# bulkapothecary?



## Soapman Ryan (Apr 20, 2015)

Has anyone used bulkapothecary.com for CP fragrances? What did you think of the results? How much FO did you have to use PPO?


----------



## maya (Apr 20, 2015)

I don't use F.O.'s but I have ordered other products from them and everything was great.


----------



## Soapacetic (Apr 20, 2015)

We only use their essential oils.  Their prices are tough to beat for pretty much anything on their site....unless you may only need one item and found a source for it.

They just went thru a site upgrade and lost my account info, but cs is top notch so just a simple email and they sent all previous order details.

Wish I had better info on the FO oils, but I do know they now have a better assortment
and keep the soap, skin/hair and candle fragrance separate.


----------



## Jstar (Apr 21, 2015)

I've ordered from them, and I wont use them again. Idk about now, but they used to have a nasty habit of listing items as 'in stock' and then after you wait a couple weeks, you discover that some of the items weren't in fact in stock at all.

I ordered one of their molds, and I never got it..took me forever to get them to refund my money...
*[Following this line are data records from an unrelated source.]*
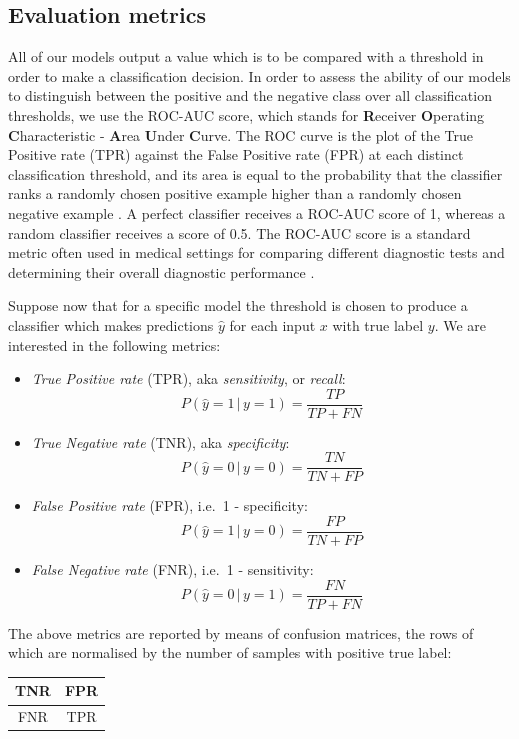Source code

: \documentclass[a4paper,10pt]{article}
\begin{document}
\subsection{Evaluation metrics}

All of our models output a value which is to be compared with a threshold in order to make a classification decision. In order to assess the ability of our models to distinguish between the positive and the negative class over all classification thresholds, we use the ROC-AUC score, which stands for \textbf{R}eceiver \textbf{O}perating \textbf{C}haracteristic - \textbf{A}rea \textbf{U}nder \textbf{C}urve. The ROC curve is the plot of the True Positive rate (TPR) against the False Positive rate (FPR) at each distinct classification threshold, and its area is equal to the probability that the classifier ranks a randomly chosen positive example higher than a randomly chosen negative example \cite{roc}. A perfect classifier receives a ROC-AUC score of 1, whereas a random classifier receives a score of 0.5. The ROC-AUC score is a standard metric often used in medical settings for comparing different diagnostic tests and determining their overall diagnostic performance \cite{rocmedicine}.

Suppose now that for a specific model the threshold is chosen to produce a classifier which makes predictions $\hat{y}$ for each input $x$ with true label $y$. We are interested in the following metrics:
\begin{itemize}
	\item \emph{True Positive rate} (TPR), aka \emph{sensitivity}, or \emph{recall}:
	      \[
		      P(\hat{y} = 1 \,|\, y = 1) = \frac{TP}{TP + FN}
	      \]
	\item \emph{True Negative rate} (TNR), aka \emph{specificity}:
	      \[
		      P(\hat{y} = 0 \,|\, y = 0) = \frac{TN}{TN + FP}
	      \]
	\item \emph{False Positive rate} (FPR), i.e.\ 1 - specificity:
	      \[
		      P(\hat{y} = 1 \,|\, y = 0) = \frac{FP}{TN + FP}
	      \]
	\item \emph{False Negative rate} (FNR), i.e.\ 1 - sensitivity:
	      \[
		      P(\hat{y} = 0 \,|\, y = 1) = \frac{FN}{TP + FN}
	      \]
\end{itemize}
The above metrics are reported by means of confusion matrices, the rows of which are normalised by the number of samples with positive true label:
\begin{table}[H]
	\centering
	\begin{tabular}{c|c}
		TNR & FPR \\\midrule
		FNR & TPR
	\end{tabular}
\end{table}
\end{document}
The only good thing I can say about them is that their Japanese Cherry Blossom FO is wonderful and it holds very well in CP soap at 1oz ppo..very strong


----------



## HappyHomeSoapCo (Apr 22, 2015)

I love love love bulk apothecary!  I haven't found anyone to beat their prices!


----------



## Cindy2428 (Apr 22, 2015)

Their FO's are mostly supplied by Lebermuth. Very good quality.


----------



## lsg (Apr 22, 2015)

I think that their shipping charge is outrageous.


----------



## Soapman Ryan (Apr 22, 2015)

I got this from their website, about F.O.
"Many people ask us what makes our oils so much different from the competition.  The little known secret is that many large suppliers of fragrances dilute their oils with cheaper carriers to increase their profit margin.  This is often done at the manufacturing level and allows some suppliers to sell their product at prices that are occasionally lower than our wholesale price.  These elevated carrier levels drastically affect product quality and In many cases will force you to use as much as 5-10 times the fragrance oil that you would need with our top quality oils"

Has anyone experienced using a lesser amount? I ask this because I'm not sure if I have to purchase the 2oz, or can I get away with the 0.5oz for testing.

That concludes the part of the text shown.